On 02/12/2017 23:17, Jeff Janes wrote:
I can't reproduce the exact issue on the real database any more. The query started to use the slow bitmap scan recently, and had been doing so for some time lately, but now it's switched back to use the index scan. The table involved in the query gets modified a lot. It has hundreds of millions of rows. Lots of new rows are appended to it every day, the oldest rows are sometimes removed. The table is analyzed at least daily. It's possible that statistics was updated and that caused the query to run differently. But I still would like to understand why that issue happened, and how to properly fix it, in case the issue returns. In the real database, not everything is in memory. There are 200GB+ of RAM, but DB is 500GB+. The table involved in the query itself is 60GB+ of data and 100GB+ of indexes. I'm running the test case in a way where all reads are done from RAM, only to make it easier to reproduce and to avoid unrelated effects. As far as know, costs in Postgres were designed to be relative to seq_page_cost, which for that reason is usually defined as 1.0. Even if everything would be in RAM, accesses to the pages would still not have zero cost.
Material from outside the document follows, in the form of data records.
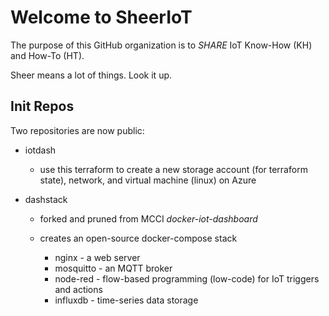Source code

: # Welcome to SheerIoT

The purpose of this GitHub organization is to _SHARE_ IoT Know-How (KH) and How-To (HT).

Sheer means a lot of things. Look it up.

## Init Repos

Two repositories are now public:

* iotdash

    * use this terraform to create a new storage account (for terraform state), network, and virtual machine (linux) on Azure

* dashstack

    * forked and pruned from MCCI *docker-iot-dashboard*
    * creates an open-source docker-compose stack

        * nginx - a web server
        * mosquitto - an MQTT broker
        * node-red - flow-based programming (low-code) for IoT triggers and actions
        * influxdb - time-series data storage
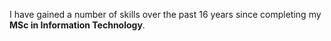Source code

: I have gained a number of skills over the past 16 years since completing my **MSc in Information Technology**.
 
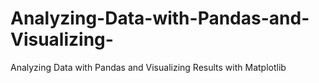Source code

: # Analyzing-Data-with-Pandas-and-Visualizing-
Analyzing Data with Pandas and Visualizing Results with Matplotlib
Setting 0.0 just seems too extreme, as all other non-zero costs would become infinitely bigger. Exactly. I'd like to understand why the worse plan is being chosen, and 1) if it's fixable by tuning costs, to figure out the right settings which could be used in production, 2) if there is a bug in Postgres optimizer, then to bring some attention to it, so that it's eventually fixed in one of future releases, 3) if Postgres is supposed to work this way, then at least I (and people who ever read this thread) would understand it better. Regards, Vitaliy
|